Health Risks Associated with Vitamin D Deficiency: Here’s a List of Foods Rich in Vitamin D

Vitamin D is one of the most essential vitamins for the body to function properly. It has powerful effects on multiple systems throughout the body. Vitamin D is a bit different than normal vitamins. It acts more similar to a hormone; ever cell in your body has a vitamin D receptor. That’s why your body needs a lot of vitamin D.

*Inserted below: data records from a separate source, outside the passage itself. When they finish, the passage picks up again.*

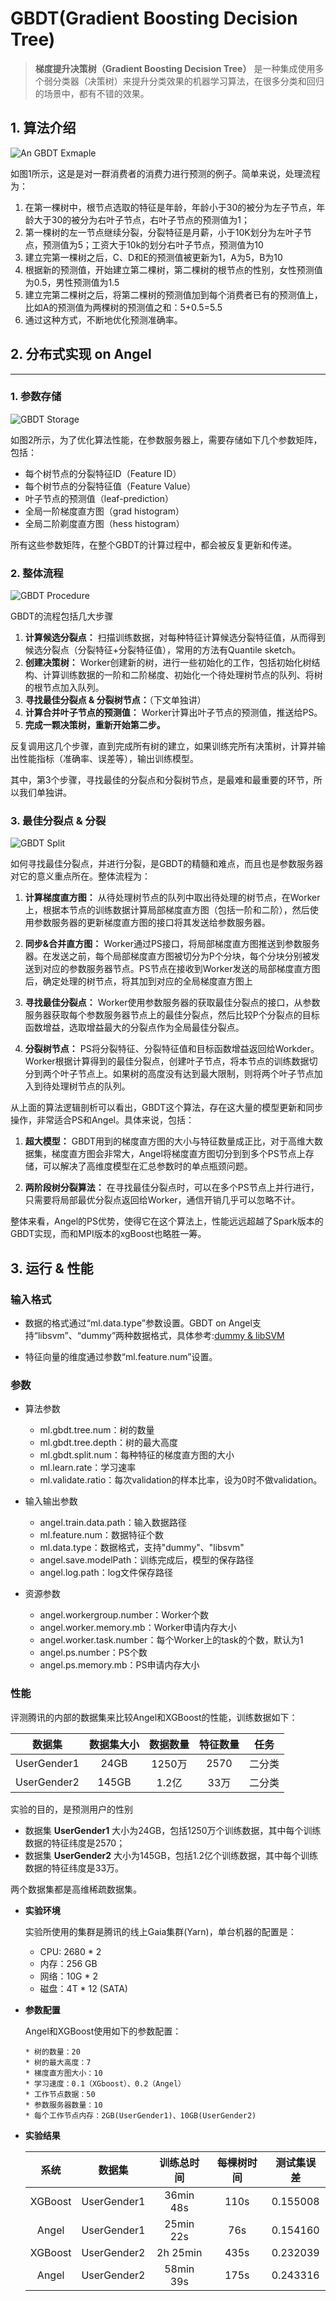 # GBDT(Gradient Boosting Decision Tree)

> **梯度提升决策树（Gradient Boosting Decision Tree）** 是一种集成使用多个弱分类器（决策树）来提升分类效果的机器学习算法，在很多分类和回归的场景中，都有不错的效果。

## 1. 算法介绍

![An GBDT Exmaple](../img/gbdt_example.png)


如图1所示，这是是对一群消费者的消费力进行预测的例子。简单来说，处理流程为：

1. 在第一棵树中，根节点选取的特征是年龄，年龄小于30的被分为左子节点，年龄大于30的被分为右叶子节点，右叶子节点的预测值为1；
2. 第一棵树的左一节点继续分裂，分裂特征是月薪，小于10K划分为左叶子节点，预测值为5；工资大于10k的划分右叶子节点，预测值为10
2. 建立完第一棵树之后，C、D和E的预测值被更新为1，A为5，B为10
3. 根据新的预测值，开始建立第二棵树，第二棵树的根节点的性别，女性预测值为0.5，男性预测值为1.5
4. 建立完第二棵树之后，将第二棵树的预测值加到每个消费者已有的预测值上，比如A的预测值为两棵树的预测值之和：5+0.5=5.5
5. 通过这种方式，不断地优化预测准确率。




## 2. 分布式实现 on Angel

---
### 1. 参数存储

![GBDT Storage](../img/gbdt_storage.png)

如图2所示，为了优化算法性能，在参数服务器上，需要存储如下几个参数矩阵，包括：

* 每个树节点的分裂特征ID（Feature ID）
* 每个树节点的分裂特征值（Feature Value）
* 叶子节点的预测值（leaf-prediction）
* 全局一阶梯度直方图（grad histogram）
* 全局二阶剃度直方图（hess histogram）

所有这些参数矩阵，在整个GBDT的计算过程中，都会被反复更新和传递。


### 2. 整体流程

![GBDT Procedure](../img/gbdt_procedure.png)

GBDT的流程包括几大步骤

1. **计算候选分裂点：** 扫描训练数据，对每种特征计算候选分裂特征值，从而得到候选分裂点（分裂特征+分裂特征值），常用的方法有Quantile sketch。
2. **创建决策树：** Worker创建新的树，进行一些初始化的工作，包括初始化树结构、计算训练数据的一阶和二阶梯度、初始化一个待处理树节点的队列、将树的根节点加入队列。
3. **寻找最佳分裂点 & 分裂树节点：**（下文单独讲）
4. **计算合并叶子节点的预测值：** Worker计算出叶子节点的预测值，推送给PS。
5. **完成一颗决策树，重新开始第二步。** 

反复调用这几个步骤，直到完成所有树的建立，如果训练完所有决策树，计算并输出性能指标（准确率、误差等），输出训练模型。

其中，第3个步骤，寻找最佳的分裂点和分裂树节点，是最难和最重要的环节，所以我们单独讲。

### 3. 最佳分裂点 & 分裂

![GBDT Split](../img/gbdt_split.png)

如何寻找最佳分裂点，并进行分裂，是GBDT的精髓和难点，而且也是参数服务器对它的意义重点所在。整体流程为：

1. **计算梯度直方图：** 从待处理树节点的队列中取出待处理的树节点，在Worker上，根据本节点的训练数据计算局部梯度直方图（包括一阶和二阶），然后使用参数服务器的更新梯度直方图的接口将其发送给参数服务器。

2. **同步&合并直方图：** Worker通过PS接口，将局部梯度直方图推送到参数服务器。在发送之前，每个局部梯度直方图被切分为P个分块，每个分块分别被发送到对应的参数服务器节点。PS节点在接收到Worker发送的局部梯度直方图后，确定处理的树节点，将其加到对应的全局梯度直方图上

3. **寻找最佳分裂点：** Worker使用参数服务器的获取最佳分裂点的接口，从参数服务器获取每个参数服务器节点上的最佳分裂点，然后比较P个分裂点的目标函数增益，选取增益最大的分裂点作为全局最佳分裂点。

4. **分裂树节点：**  PS将分裂特征、分裂特征值和目标函数增益返回给Workder。Worker根据计算得到的最佳分裂点，创建叶子节点，将本节点的训练数据切分到两个叶子节点上。如果树的高度没有达到最大限制，则将两个叶子节点加入到待处理树节点的队列。


从上面的算法逻辑剖析可以看出，GBDT这个算法，存在这大量的模型更新和同步操作，非常适合PS和Angel。具体来说，包括：

1. **超大模型：** GBDT用到的梯度直方图的大小与特征数量成正比，对于高维大数据集，梯度直方图会非常大，Angel将梯度直方图切分到到多个PS节点上存储，可以解决了高维度模型在汇总参数时的单点瓶颈问题。

2. **两阶段树分裂算法：** 在寻找最佳分裂点时，可以在多个PS节点上并行进行，只需要将局部最优分裂点返回给Worker，通信开销几乎可以忽略不计。

整体来看，Angel的PS优势，使得它在这个算法上，性能远远超越了Spark版本的GBDT实现，而和MPI版本的xgBoost也略胜一筹。


## 3. 运行 & 性能

### 输入格式

* 数据的格式通过“ml.data.type”参数设置。GBDT on Angel支持“libsvm”、“dummy”两种数据格式，具体参考:[dummy & libSVM](dummy_libsvm.md)

* 特征向量的维度通过参数“ml.feature.num”设置。


### 参数

* 算法参数  
	* ml.gbdt.tree.num：树的数量
	* ml.gbdt.tree.depth：树的最大高度
	* ml.gbdt.split.num：每种特征的梯度直方图的大小
	* ml.learn.rate：学习速率
	* ml.validate.ratio：每次validation的样本比率，设为0时不做validation。

* 输入输出参数
	* angel.train.data.path：输入数据路径
	* ml.feature.num：数据特征个数
	* ml.data.type：数据格式，支持"dummy"、"libsvm"
	* angel.save.modelPath：训练完成后，模型的保存路径
	* angel.log.path：log文件保存路径

* 资源参数
	* angel.workergroup.number：Worker个数
	* angel.worker.memory.mb：Worker申请内存大小
	* angel.worker.task.number：每个Worker上的task的个数，默认为1
	* angel.ps.number：PS个数
	* angel.ps.memory.mb：PS申请内存大小

### 性能

评测腾讯的内部的数据集来比较Angel和XGBoost的性能，训练数据如下：

| 数据集 | 数据集大小 | 数据数量 | 特征数量 | 任务 |
|:------:|:----------:|:--------:|:--------:|:-------:|
| UserGender1  |    24GB    |   1250万  |   2570   | 二分类 |
| UserGender2  |    145GB    |   1.2亿  |   33万   | 二分类 |

实验的目的，是预测用户的性别

* 数据集 **UserGender1** 大小为24GB，包括1250万个训练数据，其中每个训练数据的特征纬度是2570；
* 数据集 **UserGender2** 大小为145GB，包括1.2亿个训练数据，其中每个训练数据的特征纬度是33万。

两个数据集都是高维稀疏数据集。

* **实验环境**

	实验所使用的集群是腾讯的线上Gaia集群(Yarn)，单台机器的配置是：

	* CPU:  2680 * 2
	* 内存：256 GB
	* 网络：10G * 2
	* 磁盘：4T * 12 (SATA)

* **参数配置**

	Angel和XGBoost使用如下的参数配置：

	  * 树的数量：20
	  * 树的最大高度：7
	  * 梯度直方图大小：10
	  * 学习速度：0.1（XGboost）、0.2（Angel）
	  * 工作节点数据：50
	  * 参数服务器数量：10
	  * 每个工作节点内存：2GB(UserGender1)、10GB(UserGender2)

* **实验结果**

	| 系统   | 数据集      | 训练总时间 |每棵树时间| 测试集误差 |
	|:------:|:-----------:|:----------:|:--------:|:----------:|
    | XGBoost| UserGender1 | 36min 48s  |  110s    |  0.155008  |
	| Angel  | UserGender1 | 25min 22s  |   76s    |  0.154160  |
	| XGBoost| UserGender2 | 2h 25min   |  435s    |  0.232039  |
	| Angel  | UserGender2 | 58min 39s  |  175s    |  0.243316  |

The recommended daily intake for vitamin D is 400-800 IU, but some experts recommend having even more. It is very easy to become vitamin D deficient. People who are elderly, have dark skin, are overweight, not eating enough animal products, living far from the equator, over using sunscreen, or staying indoors are all at risk of becoming vitamin D deficient. A vitamin D deficiency can lead to some pretty awful health issues:

  • Getting sick or infected often
  • Fatigue and tiredness
  • Bone and back pain
  • Depression
  • Impaired wound healing
  • Bone loss
  • Hair loss
  • Muscle pain

There are only so many ways to actually get vitamin D in your body. Your body can either make it from cholesterol produced when your skin is exposed to sunlight, or you can absorb it by eating particular foods which are laden with it. Read on to see what are the best vitamin D rich foods to include in your diet.

Salmon

Salmon and other fatty fish are high in vitamin D and omega-3 fatty acids. Just make sure to prioritize eating wild caught fish as they tend to have higher concentrations of vitamin D.

Cod Liver Oil

Cod liver oil is a great supplement for vitamin D if you do not have the ability to eat fish.

Oysters

Oysters are a great choice to get your vitamin D. One serving of oysters has more than half of your recommended vitamin D.